To investigate whether the expression of the tubulin genes is correlated with their promoter activity, we analyzed the enrichment of active promoter mark H3K4me3 on the tubulin promoter and flanking regions in the luminal A BC cell line MCF-7, the luminal B BC cell line ZR-75-30, the HER2-enriched BC cell line SKBR-3, and the basal-like BC cell line MDA-MB-231 cell lines by Cistrome Data Browser. The ChIP-seq signal peaks and values are shown in Figure S2 and Tables S35–S38. We also analyzed the microarray mRNA expression levels of the cell lines obtained from a Gene Expression Omnibus (GEO) dataset. Analyzed ChIP-seq and expression sample series are shown in Table 1. Log2 normalized mRNA expression values are shown in Tables S39–S42. As shown in Figure 5, the α-tubulin isoforms TUBA1C and TUBA1B and the β-tubulin isoform TUBB were found as isoforms with the highest expression levels compared to other isoforms in the four cell lines. TUBB7P (pseudogene), TUBB1 and TUBA4A in MCF-7 (Figure 5A), TUBB7P (pseudogene), TUBB2B and TUBA4A in ZR-75-30 (Figure 5B), TUBA1A, TUBB7P (pseudogene) and TUBB1 in SKBR-3 (Figure 5C) and TUBB8, TUBB1 and TUBB7P (pseudogene) in MDA-MB-231 (Figure 5D) cell lines had the lowest expression levels. H3K4me3 enrichment on the promoter of the tubulin genes in the cell lines revealed that the expressions of tubulin isoforms TUBA1A, TUBA1B, TUBA1C, TUBA3C, TUBA4A, TUBA4B, TUBA8, TUBAL3, TUBB, TUBB1, TUBB2A, TUBB3, TUBB4B, TUBB6, TUBB7P, TUBB8, TUBD1, TUBE1, TUBG1, TUBG2, TUBGCP2, TUBGCP4 and TUBGCP5 is correlated with activity of their promoter chromatin. However, there was a dissociation between H3K4me3 enrichment and mRNA expression levels of TUBA3C, TUBA3D, TUBB2B, TUBB4A and TUBGCP3 and TUBGCP6 genes.

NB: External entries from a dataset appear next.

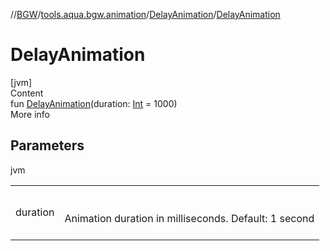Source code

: //[BGW](../../../index.md)/[tools.aqua.bgw.animation](../index.md)/[DelayAnimation](index.md)/[DelayAnimation](-delay-animation.md)



# DelayAnimation  
[jvm]  
Content  
fun [DelayAnimation](-delay-animation.md)(duration: [Int](https://kotlinlang.org/api/latest/jvm/stdlib/kotlin/-int/index.html) = 1000)  
More info  


## Parameters  
  
jvm  
  
| | |
|---|---|
| <a name="tools.aqua.bgw.animation/DelayAnimation/DelayAnimation/#kotlin.Int/PointingToDeclaration/"></a>duration| <a name="tools.aqua.bgw.animation/DelayAnimation/DelayAnimation/#kotlin.Int/PointingToDeclaration/"></a><br><br>Animation duration in milliseconds. Default: 1 second<br><br>|
  
  



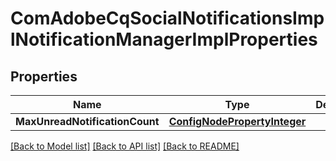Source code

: # ComAdobeCqSocialNotificationsImplNotificationManagerImplProperties

## Properties
Name | Type | Description | Notes
------------ | ------------- | ------------- | -------------
**MaxUnreadNotificationCount** | [**ConfigNodePropertyInteger**](configNodePropertyInteger.md) |  | [optional] 

[[Back to Model list]](../README.md#documentation-for-models) [[Back to API list]](../README.md#documentation-for-api-endpoints) [[Back to README]](../README.md)


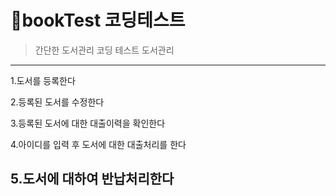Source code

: # 📙bookTest 코딩테스트
> 간단한 도서관리 코딩 테스트
>도서관리
------------
 1.도서를 등록한다
 
 2.등록된 도서를 수정한다
 
 3.등록된 도서에 대한 대출이력을 확인한다
 
 4.아이디를 입력 후 도서에 대한 대출처리를 한다
 
 5.도서에 대하여 반납처리한다
------------

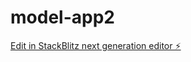 # model-app2

[Edit in StackBlitz next generation editor ⚡️](https://stackblitz.com/~/github.com/Dimpu2222/model-app2)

2.8. Expression of the Tubulin Genes in Normal Breast and BC Tumors

To compare the expression of the tubulin isoforms in normal and tumor tissues of breast, we analyzed microarray expression profile of 16 BC tumors and eight tumor-adjacent normal breast tissues. The data were obtained from GEO dataset GSE22796. Log2 normalized mRNA expression values are shown in Table S43. Results showed the elevated expression of TUBA1A (P = 0.0201), TUBA1C (P = 0.0060), TUBB (P = 0.0020), and TUBB3 (P = 0.0038) and reduced expression of TUBB2A (P = 0.0007), TUBB2B (P = 0.0010), TUBB6 (P = 0.0020), TUBB7P (P = 0.0001) and TUBGCP2 (P = 0.0020) in BC tumors compared to the normal breast tissues (Figure 6A).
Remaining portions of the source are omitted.